┏━━

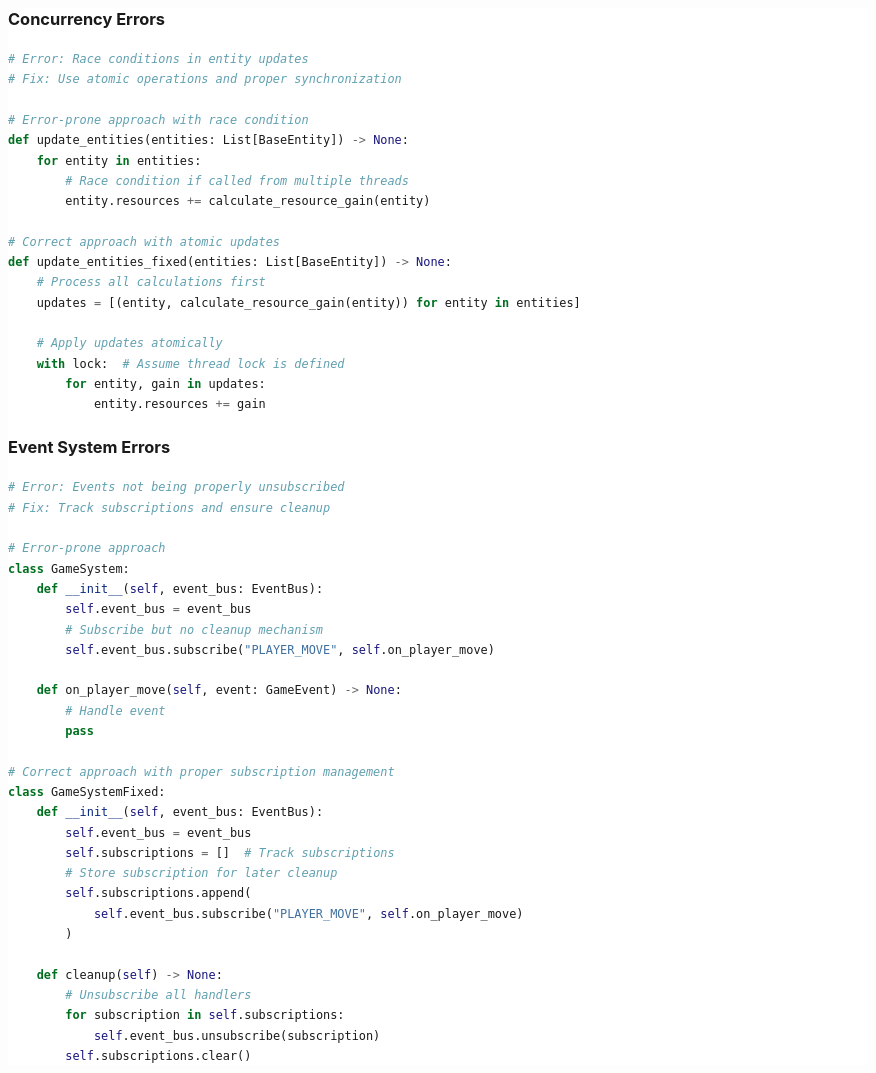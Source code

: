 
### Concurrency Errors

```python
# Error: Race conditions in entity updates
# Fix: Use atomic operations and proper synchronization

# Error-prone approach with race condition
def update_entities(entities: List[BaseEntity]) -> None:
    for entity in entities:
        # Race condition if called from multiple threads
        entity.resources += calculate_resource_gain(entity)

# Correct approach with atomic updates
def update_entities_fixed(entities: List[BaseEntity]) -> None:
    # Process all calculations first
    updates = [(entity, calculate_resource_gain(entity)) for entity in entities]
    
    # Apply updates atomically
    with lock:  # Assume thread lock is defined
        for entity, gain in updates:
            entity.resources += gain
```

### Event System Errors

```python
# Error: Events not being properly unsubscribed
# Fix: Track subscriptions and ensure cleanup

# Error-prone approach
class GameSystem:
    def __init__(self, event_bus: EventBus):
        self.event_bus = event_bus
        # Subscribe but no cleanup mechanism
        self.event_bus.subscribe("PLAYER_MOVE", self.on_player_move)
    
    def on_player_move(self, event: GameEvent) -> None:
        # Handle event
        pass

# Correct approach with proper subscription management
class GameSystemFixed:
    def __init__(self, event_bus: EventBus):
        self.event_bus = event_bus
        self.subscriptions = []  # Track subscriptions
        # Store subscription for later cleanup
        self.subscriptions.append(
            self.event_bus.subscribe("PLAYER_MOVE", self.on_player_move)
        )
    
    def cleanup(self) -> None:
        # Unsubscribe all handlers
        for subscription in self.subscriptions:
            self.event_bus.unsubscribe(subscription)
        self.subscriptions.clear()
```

┗━━

→ **WORK REQUIRED**:
To answer, count the lines of the material that contain "entities" and give only that number.

→ **FINISHED EXERCISE**:
4